Rendered images with source text:
:::

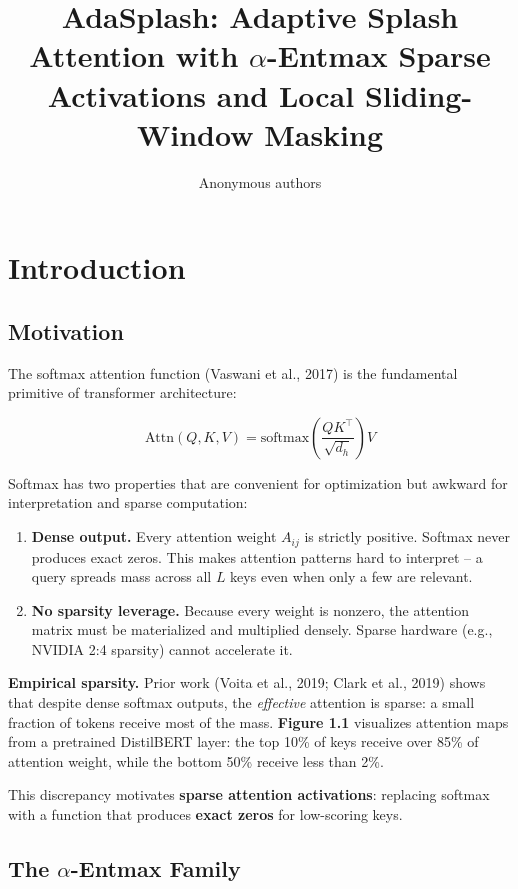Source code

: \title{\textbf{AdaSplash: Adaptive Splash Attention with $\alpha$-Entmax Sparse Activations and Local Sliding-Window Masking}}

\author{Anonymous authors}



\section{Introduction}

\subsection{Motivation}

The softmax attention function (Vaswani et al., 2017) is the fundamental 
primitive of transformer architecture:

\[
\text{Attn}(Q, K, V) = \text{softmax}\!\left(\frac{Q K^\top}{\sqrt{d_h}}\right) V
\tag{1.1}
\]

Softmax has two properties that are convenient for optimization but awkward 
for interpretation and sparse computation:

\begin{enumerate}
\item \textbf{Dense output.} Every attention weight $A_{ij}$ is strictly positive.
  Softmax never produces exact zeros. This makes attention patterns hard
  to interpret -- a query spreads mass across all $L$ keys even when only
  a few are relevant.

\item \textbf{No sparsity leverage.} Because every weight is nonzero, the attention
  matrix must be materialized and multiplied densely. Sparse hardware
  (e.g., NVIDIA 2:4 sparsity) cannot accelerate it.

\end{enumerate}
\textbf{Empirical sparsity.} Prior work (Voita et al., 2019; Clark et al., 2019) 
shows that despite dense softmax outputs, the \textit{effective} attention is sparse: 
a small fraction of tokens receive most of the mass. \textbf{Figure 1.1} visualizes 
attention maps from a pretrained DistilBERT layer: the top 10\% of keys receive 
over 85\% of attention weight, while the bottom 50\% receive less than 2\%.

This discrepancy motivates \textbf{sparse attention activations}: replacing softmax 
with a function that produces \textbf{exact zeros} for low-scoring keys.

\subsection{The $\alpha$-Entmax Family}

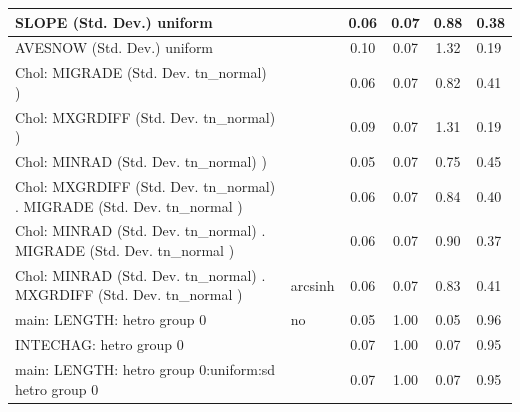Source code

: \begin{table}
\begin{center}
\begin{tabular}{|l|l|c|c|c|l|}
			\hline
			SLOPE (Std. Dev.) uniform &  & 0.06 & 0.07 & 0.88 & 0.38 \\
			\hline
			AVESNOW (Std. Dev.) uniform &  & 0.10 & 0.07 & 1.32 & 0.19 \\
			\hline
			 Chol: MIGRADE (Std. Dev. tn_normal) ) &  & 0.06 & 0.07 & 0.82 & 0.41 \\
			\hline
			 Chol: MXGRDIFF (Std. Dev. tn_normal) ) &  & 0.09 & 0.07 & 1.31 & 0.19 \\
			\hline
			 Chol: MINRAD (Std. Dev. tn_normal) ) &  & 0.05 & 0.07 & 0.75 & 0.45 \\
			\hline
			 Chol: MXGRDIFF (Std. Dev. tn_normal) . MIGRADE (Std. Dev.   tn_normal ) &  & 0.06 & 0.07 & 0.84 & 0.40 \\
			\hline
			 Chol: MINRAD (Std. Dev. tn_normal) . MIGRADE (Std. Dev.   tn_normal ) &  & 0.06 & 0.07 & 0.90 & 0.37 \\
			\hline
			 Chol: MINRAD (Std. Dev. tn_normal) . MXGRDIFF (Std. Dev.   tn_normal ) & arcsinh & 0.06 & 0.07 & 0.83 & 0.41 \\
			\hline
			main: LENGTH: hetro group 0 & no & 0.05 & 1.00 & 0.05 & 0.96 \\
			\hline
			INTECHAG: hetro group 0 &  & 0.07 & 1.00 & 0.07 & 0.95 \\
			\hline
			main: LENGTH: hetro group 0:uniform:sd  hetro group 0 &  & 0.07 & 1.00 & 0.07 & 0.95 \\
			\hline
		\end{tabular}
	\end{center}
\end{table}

:::

• PROBLEM STATEMENT:
What you give back should be exactly the lines of the data above from the line with "primitive of transformer" through the line with "a few are relevant.", both of those included, and nothing more.

• RESPONSE FOR THIS EXERCISE:
primitive of transformer architecture:

\[
\text{Attn}(Q, K, V) = \text{softmax}\!\left(\frac{Q K^\top}{\sqrt{d_h}}\right) V
\tag{1.1}
\]

Softmax has two properties that are convenient for optimization but awkward 
for interpretation and sparse computation:

\begin{enumerate}
\item \textbf{Dense output.} Every attention weight $A_{ij}$ is strictly positive.
  Softmax never produces exact zeros. This makes attention patterns hard
  to interpret -- a query spreads mass across all $L$ keys even when only
  a few are relevant.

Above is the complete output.